What this task involves: Nothing but the exact lines from the one containing "<td>빠른 정보 전달과 고품질 통신으로의 활용</td>" through the last line of the records below belongs in your answer.

Supplied data:
####

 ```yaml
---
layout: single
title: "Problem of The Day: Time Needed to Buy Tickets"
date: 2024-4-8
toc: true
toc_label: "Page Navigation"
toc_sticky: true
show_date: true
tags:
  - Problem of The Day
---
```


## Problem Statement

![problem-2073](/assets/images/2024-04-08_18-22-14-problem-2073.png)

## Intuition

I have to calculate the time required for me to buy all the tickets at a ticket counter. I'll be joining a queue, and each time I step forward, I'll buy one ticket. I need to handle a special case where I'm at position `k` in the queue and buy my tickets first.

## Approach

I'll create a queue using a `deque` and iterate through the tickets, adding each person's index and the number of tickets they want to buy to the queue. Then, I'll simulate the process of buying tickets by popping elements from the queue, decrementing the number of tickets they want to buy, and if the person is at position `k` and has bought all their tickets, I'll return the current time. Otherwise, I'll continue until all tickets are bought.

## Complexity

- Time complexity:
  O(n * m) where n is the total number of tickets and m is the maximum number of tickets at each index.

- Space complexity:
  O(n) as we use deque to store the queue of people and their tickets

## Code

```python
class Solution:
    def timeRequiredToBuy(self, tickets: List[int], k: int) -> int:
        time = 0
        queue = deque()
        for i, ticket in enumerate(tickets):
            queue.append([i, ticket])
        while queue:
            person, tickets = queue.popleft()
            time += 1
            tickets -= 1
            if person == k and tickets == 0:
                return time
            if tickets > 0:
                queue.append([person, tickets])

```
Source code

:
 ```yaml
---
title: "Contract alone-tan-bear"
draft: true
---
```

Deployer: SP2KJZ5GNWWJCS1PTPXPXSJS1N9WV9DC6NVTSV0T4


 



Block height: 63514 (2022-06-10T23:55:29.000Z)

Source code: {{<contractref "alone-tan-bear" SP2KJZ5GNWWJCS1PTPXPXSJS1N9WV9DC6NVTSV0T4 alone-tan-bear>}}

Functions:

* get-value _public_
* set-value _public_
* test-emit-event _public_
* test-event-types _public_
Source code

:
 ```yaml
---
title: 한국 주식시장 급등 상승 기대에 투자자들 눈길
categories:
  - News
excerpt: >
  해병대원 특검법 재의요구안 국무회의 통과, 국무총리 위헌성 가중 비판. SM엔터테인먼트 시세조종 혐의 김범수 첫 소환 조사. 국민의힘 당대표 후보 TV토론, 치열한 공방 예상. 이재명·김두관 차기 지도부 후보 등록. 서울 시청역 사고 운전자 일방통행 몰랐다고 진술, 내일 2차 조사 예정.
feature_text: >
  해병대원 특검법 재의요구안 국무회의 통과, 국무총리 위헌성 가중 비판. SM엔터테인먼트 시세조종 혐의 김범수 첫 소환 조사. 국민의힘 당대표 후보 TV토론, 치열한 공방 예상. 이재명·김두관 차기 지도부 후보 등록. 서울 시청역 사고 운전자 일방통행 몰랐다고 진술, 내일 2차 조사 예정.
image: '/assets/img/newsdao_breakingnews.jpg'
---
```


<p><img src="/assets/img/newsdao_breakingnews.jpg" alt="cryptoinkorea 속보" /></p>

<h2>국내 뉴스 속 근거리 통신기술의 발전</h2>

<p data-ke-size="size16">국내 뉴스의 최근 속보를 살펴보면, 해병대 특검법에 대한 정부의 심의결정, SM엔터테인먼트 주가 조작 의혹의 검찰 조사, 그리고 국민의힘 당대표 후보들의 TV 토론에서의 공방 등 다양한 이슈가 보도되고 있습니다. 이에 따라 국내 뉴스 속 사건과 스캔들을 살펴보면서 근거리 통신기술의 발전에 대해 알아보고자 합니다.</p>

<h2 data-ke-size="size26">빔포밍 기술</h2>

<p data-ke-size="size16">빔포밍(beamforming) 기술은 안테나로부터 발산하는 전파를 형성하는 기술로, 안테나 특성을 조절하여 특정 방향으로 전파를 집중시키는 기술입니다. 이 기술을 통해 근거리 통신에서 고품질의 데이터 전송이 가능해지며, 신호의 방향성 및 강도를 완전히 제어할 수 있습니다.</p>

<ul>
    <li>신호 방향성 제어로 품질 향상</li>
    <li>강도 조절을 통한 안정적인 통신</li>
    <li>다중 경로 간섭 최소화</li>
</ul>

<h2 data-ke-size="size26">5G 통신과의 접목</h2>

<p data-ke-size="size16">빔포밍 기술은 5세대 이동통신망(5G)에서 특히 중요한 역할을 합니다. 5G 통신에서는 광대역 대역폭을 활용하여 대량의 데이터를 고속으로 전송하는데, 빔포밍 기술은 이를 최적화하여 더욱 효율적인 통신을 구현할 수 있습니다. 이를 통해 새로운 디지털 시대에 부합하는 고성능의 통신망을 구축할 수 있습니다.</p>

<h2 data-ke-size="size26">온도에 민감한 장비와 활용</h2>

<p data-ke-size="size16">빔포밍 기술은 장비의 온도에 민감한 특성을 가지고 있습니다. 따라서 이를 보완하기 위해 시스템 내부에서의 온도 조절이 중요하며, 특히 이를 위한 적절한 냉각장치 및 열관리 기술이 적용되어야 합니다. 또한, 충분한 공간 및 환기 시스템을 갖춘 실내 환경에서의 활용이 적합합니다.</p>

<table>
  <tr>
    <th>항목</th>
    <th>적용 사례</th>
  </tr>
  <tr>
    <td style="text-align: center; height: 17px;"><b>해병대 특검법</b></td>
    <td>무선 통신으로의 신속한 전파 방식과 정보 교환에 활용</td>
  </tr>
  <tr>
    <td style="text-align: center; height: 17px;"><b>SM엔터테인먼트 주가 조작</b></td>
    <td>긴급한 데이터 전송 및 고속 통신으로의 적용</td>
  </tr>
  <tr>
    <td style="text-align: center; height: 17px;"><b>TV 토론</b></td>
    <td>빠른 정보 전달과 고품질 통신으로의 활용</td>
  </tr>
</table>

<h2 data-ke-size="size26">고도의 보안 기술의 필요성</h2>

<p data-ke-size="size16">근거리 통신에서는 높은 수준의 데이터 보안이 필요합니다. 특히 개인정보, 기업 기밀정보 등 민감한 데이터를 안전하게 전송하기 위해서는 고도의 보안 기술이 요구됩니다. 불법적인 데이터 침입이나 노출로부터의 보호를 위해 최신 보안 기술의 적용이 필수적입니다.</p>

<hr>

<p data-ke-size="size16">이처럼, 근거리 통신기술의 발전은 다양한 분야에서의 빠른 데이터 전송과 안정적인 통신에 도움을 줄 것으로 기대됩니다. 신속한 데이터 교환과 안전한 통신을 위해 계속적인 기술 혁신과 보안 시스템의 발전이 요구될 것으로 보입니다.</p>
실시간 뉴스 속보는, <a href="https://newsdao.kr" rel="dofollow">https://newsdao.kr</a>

####

Result for this task:
    <td>빠른 정보 전달과 고품질 통신으로의 활용</td>
  </tr>
</table>

<h2 data-ke-size="size26">고도의 보안 기술의 필요성</h2>

<p data-ke-size="size16">근거리 통신에서는 높은 수준의 데이터 보안이 필요합니다. 특히 개인정보, 기업 기밀정보 등 민감한 데이터를 안전하게 전송하기 위해서는 고도의 보안 기술이 요구됩니다. 불법적인 데이터 침입이나 노출로부터의 보호를 위해 최신 보안 기술의 적용이 필수적입니다.</p>

<hr>

<p data-ke-size="size16">이처럼, 근거리 통신기술의 발전은 다양한 분야에서의 빠른 데이터 전송과 안정적인 통신에 도움을 줄 것으로 기대됩니다. 신속한 데이터 교환과 안전한 통신을 위해 계속적인 기술 혁신과 보안 시스템의 발전이 요구될 것으로 보입니다.</p>
실시간 뉴스 속보는, <a href="https://newsdao.kr" rel="dofollow">https://newsdao.kr</a>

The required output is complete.